→ PROBLEM DESCRIPTION: Below are some records. Pull every line that contains the word "Sept".

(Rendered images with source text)

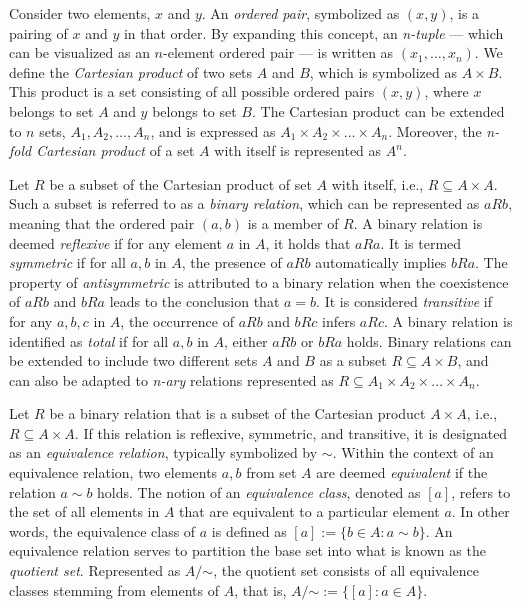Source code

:
Consider two elements, $x$ and $y$. An \emph{ordered pair}, symbolized as $(x, y)$, is a pairing of $x$ and $y$ in that order. By expanding this concept, an \emph{n-tuple} — which can be visualized as an $n$-element ordered pair — is written as $(x_1, \ldots, x_n)$. We define the \emph{Cartesian product} of two sets $A$ and $B$, which is symbolized as $A \times B$. This product is a set consisting of all possible ordered pairs $(x, y)$, where $x$ belongs to set $A$ and $y$ belongs to set $B$. The Cartesian product can be extended to $n$ sets, $A_1, A_2, \dots, A_n$, and is expressed as $A_1 \times A_2 \times \dots \times A_n$. Moreover, the \emph{n-fold Cartesian product} of a set $A$ with itself is represented as $A^n$.

Let $R$ be a subset of the Cartesian product of set $A$ with itself, i.e., $R \subseteq A \times A$. Such a subset is referred to as a \emph{binary relation}, which can be represented as $aRb$, meaning that the ordered pair $(a, b)$ is a member of $R$. A binary relation is deemed \emph{reflexive} if for any element $a$ in $A$, it holds that $aRa$. It is termed \emph{symmetric} if for all $a, b$ in $A$, the presence of $aRb$ automatically implies $bRa$. The property of \emph{antisymmetric} is attributed to a binary relation when the coexistence of $aRb$ and $bRa$ leads to the conclusion that $a = b$. It is considered \emph{transitive} if for any $a, b, c$ in $A$, the occurrence of $aRb$ and $bRc$ infers $aRc$. A binary relation is identified as \emph{total} if for all $a, b$ in $A$, either $aRb$ or $bRa$ holds. Binary relations can be extended to include two different sets $A$ and $B$ as a subset $R \subseteq A \times B$, and can also be adapted to \emph{n-ary} relations represented as $R \subseteq A_1 \times A_2 \times \dots \times A_n$.

Let $R$ be a binary relation that is a subset of the Cartesian product $A \times A$, i.e., $R \subseteq A \times A$. If this relation is reflexive, symmetric, and transitive, it is designated as an \emph{equivalence relation}, typically symbolized by $\sim$. Within the context of an equivalence relation, two elements $a, b$ from set $A$ are deemed \emph{equivalent} if the relation $a \sim b$ holds. The notion of an \emph{equivalence class}, denoted as $[a]$, refers to the set of all elements in $A$ that are equivalent to a particular element $a$. In other words, the equivalence class of $a$ is defined as $[a] := \{ b \in A : a \sim b\}$. An equivalence relation serves to partition the base set into what is known as the \emph{quotient set}. Represented as $A / {\mathord {\sim }}$, the quotient set consists of all equivalence classes stemming from elements of $A$, that is, $A / {\mathord {\sim }} := \{ [a] : a \in A \}$.

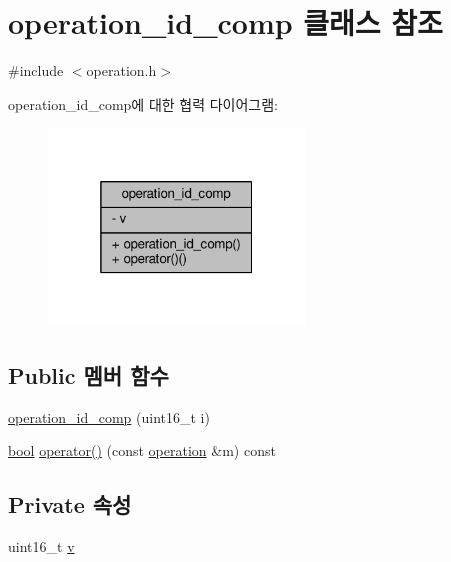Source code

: \hypertarget{classavdecc__lib_1_1operation__id__comp}{}\section{operation\+\_\+id\+\_\+comp 클래스 참조}
\label{classavdecc__lib_1_1operation__id__comp}


{\ttfamily \#include $<$operation.\+h$>$}



operation\+\_\+id\+\_\+comp에 대한 협력 다이어그램\+:
\nopagebreak
\begin{figure}[H]
\begin{center}
\leavevmode
\includegraphics[width=193pt]{classavdecc__lib_1_1operation__id__comp__coll__graph}
\end{center}
\end{figure}
\subsection*{Public 멤버 함수}
\begin{DoxyCompactItemize}
\item 
\hyperlink{classavdecc__lib_1_1operation__id__comp_ab6f8fcf491634ca78d8730bb8ee79dfb}{operation\+\_\+id\+\_\+comp} (uint16\+\_\+t i)
\item 
\hyperlink{avb__gptp_8h_af6a258d8f3ee5206d682d799316314b1}{bool} \hyperlink{classavdecc__lib_1_1operation__id__comp_a0be57f4eb951c223c3dac12036d76b9e}{operator()} (const \hyperlink{classavdecc__lib_1_1operation}{operation} \&m) const 
\end{DoxyCompactItemize}
\subsection*{Private 속성}
\begin{DoxyCompactItemize}
\item 
uint16\+\_\+t \hyperlink{classavdecc__lib_1_1operation__id__comp_ac5f38113a34f9eab3e7782eade81d266}{v}
\end{DoxyCompactItemize}



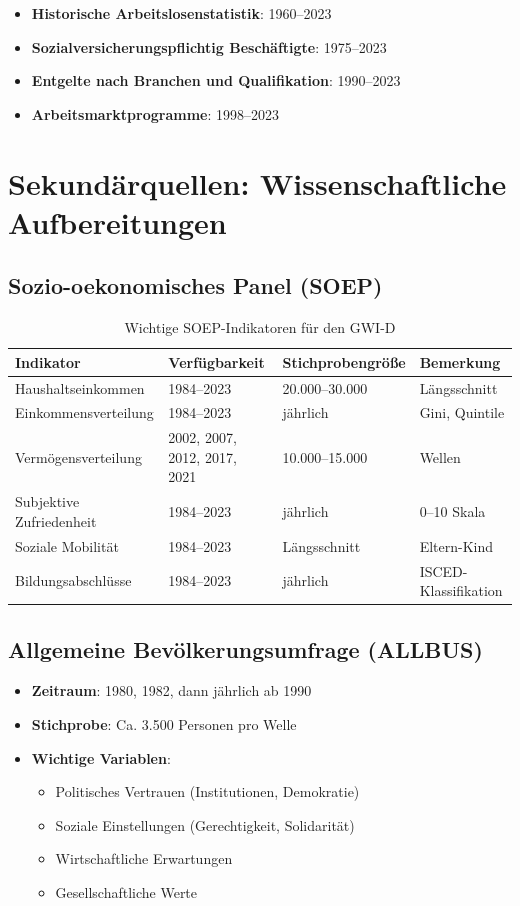 \begin{itemize}
\item \textbf{Historische Arbeitslosenstatistik}: 1960--2023
\item \textbf{Sozialversicherungspflichtig Beschäftigte}: 1975--2023
\item \textbf{Entgelte nach Branchen und Qualifikation}: 1990--2023
\item \textbf{Arbeitsmarktprogramme}: 1998--2023
\end{itemize}

\section{Sekundärquellen: Wissenschaftliche Aufbereitungen}

\subsection{Sozio-oekonomisches Panel (SOEP)}

\begin{table}[ht]
\centering
\begin{tabular}{llll}
\toprule
\textbf{Indikator} & \textbf{Verfügbarkeit} & \textbf{Stichprobengröße} & \textbf{Bemerkung} \\
\midrule
Haushaltseinkommen & 1984--2023 & 20.000--30.000 & Längsschnitt \\
Einkommensverteilung & 1984--2023 & jährlich & Gini, Quintile \\
Vermögensverteilung & 2002, 2007, 2012, 2017, 2021 & 10.000--15.000 & Wellen \\
Subjektive Zufriedenheit & 1984--2023 & jährlich & 0--10 Skala \\
Soziale Mobilität & 1984--2023 & Längsschnitt & Eltern-Kind \\
Bildungsabschlüsse & 1984--2023 & jährlich & ISCED-Klassifikation \\
\bottomrule
\end{tabular}
\caption{Wichtige SOEP-Indikatoren für den GWI-D}
\label{tab:soep-indikatoren}
\end{table}

\subsection{Allgemeine Bevölkerungsumfrage (ALLBUS)}

\begin{itemize}
\item \textbf{Zeitraum}: 1980, 1982, dann jährlich ab 1990
\item \textbf{Stichprobe}: Ca. 3.500 Personen pro Welle
\item \textbf{Wichtige Variablen}:
  \begin{itemize}
  \item Politisches Vertrauen (Institutionen, Demokratie)
  \item Soziale Einstellungen (Gerechtigkeit, Solidarität)
  \item Wirtschaftliche Erwartungen
  \item Gesellschaftliche Werte
  \end{itemize}
\end{itemize}

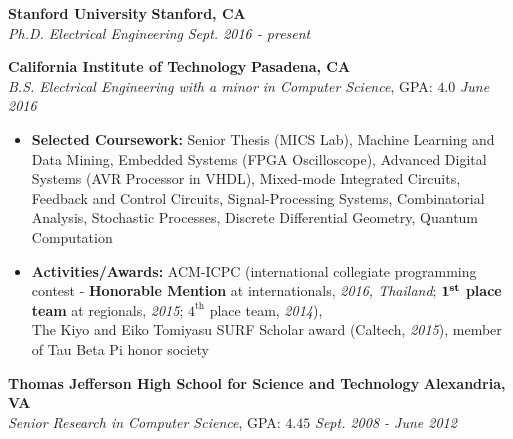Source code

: \documentclass{article}
\newenvironment{changemargin}[2]{%
  \begin{list}{}{%
    \setlength{\topsep}{0pt}%
    \setlength{\leftmargin}{#1}%
    \setlength{\rightmargin}{#2}%
    \setlength{\listparindent}{\parindent}%
    \setlength{\itemindent}{\parindent}%
    \setlength{\parsep}{\parskip}%
  }%
  \item[]}{\end{list}
}
\newenvironment{body} {
	\vspace*{-16pt}
	\begin{changemargin}{-0.25in}{-0.5in}
  }	
	{\end{changemargin}
}
\begin{document}
\begin{body}
	\vspace{14pt}
	\textbf{Stanford University} \hfill \textbf{Stanford, CA} \\
	\emph{Ph.D. Electrical Engineering} \hfill \emph{Sept. 2016 - present} \\

	\smallskip

	\textbf{California Institute of Technology} \hfill \textbf{Pasadena, CA} \\
	\emph{B.S. Electrical Engineering with a minor in Computer Science}, GPA: $4.0$ \hfill \emph{June 2016} \\
	\begin{itemize}
	\item \textbf{Selected Coursework:} Senior Thesis (MICS Lab), Machine Learning and Data Mining, Embedded Systems (FPGA Oscilloscope), Advanced Digital Systems (AVR Processor in VHDL), Mixed-mode Integrated Circuits, Feedback and Control Circuits, Signal-Processing Systems, Combinatorial Analysis, Stochastic Processes, Discrete Differential Geometry, Quantum Computation
	\item \textbf{Activities/Awards:} ACM-ICPC (international collegiate programming contest - \textbf{Honorable Mention} at internationals, \textit{2016, Thailand}; $\boldsymbol{1}^\text{\textbf{st}}$ \textbf{place team} at regionals, \textit{2015}; $4^\text{th}$ place team, \textit{2014}),\\The Kiyo and Eiko Tomiyasu SURF Scholar award (Caltech, \textit{2015}), member of Tau Beta Pi honor society
	\end{itemize}

	\smallskip

	\textbf{Thomas Jefferson High School for Science and Technology} \hfill \textbf{Alexandria, VA} \\
	\emph{Senior Research in Computer Science}, GPA: $4.45$ \hfill \emph{Sept. 2008 - June 2012} \\
\end{body}
\end{document}
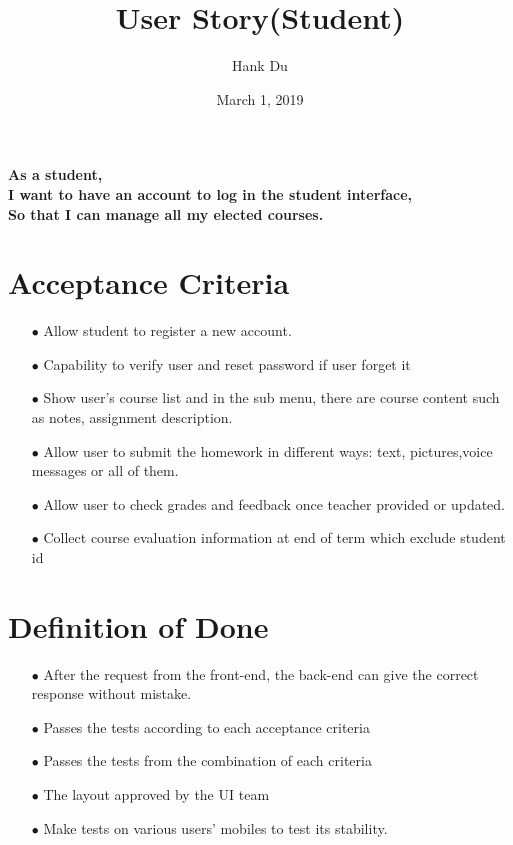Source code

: \documentclass{article}
\begin{document}
\title{User Story(Student)}
\author{Hank Du}
\date{March 1, 2019}
\maketitle
\paragraph{\large As a student, \\
I want to have an account to log in the student interface,\\
So that I can manage all my elected courses.}

\section*{Acceptance Criteria}
\begin{itemize}
\item[$\bullet$] Allow student to register a new account.
\item[$\bullet$] Capability to verify user and reset password if user forget it
\item[$\bullet$] Show user's course list and in the sub menu, there are course content such as notes, assignment description. 
\item[$\bullet$] Allow user to submit the homework in different ways: text, pictures,voice messages or all of them.
\item[$\bullet$] Allow user to check grades and feedback once teacher provided or updated.
\item[$\bullet$] Collect course evaluation information at end of term which exclude student id 
\end{itemize}

\section*{Definition of Done}
\begin{itemize}
\item[$\bullet$] After the request from the front-end, the back-end can give the correct response without mistake.
\item[$\bullet$] Passes the tests according to each acceptance criteria
\item[$\bullet$] Passes the tests from the combination of each criteria
\item[$\bullet$] The layout approved by the UI team
\item[$\bullet$] Make tests on various users' mobiles to test its stability.
\end{itemize}
\end{document}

→ RESPONSE:
	\emph{Ph.D. Electrical Engineering} \hfill \emph{Sept. 2016 - present} \\
	\emph{Senior Research in Computer Science}, GPA: $4.45$ \hfill \emph{Sept. 2008 - June 2012} \\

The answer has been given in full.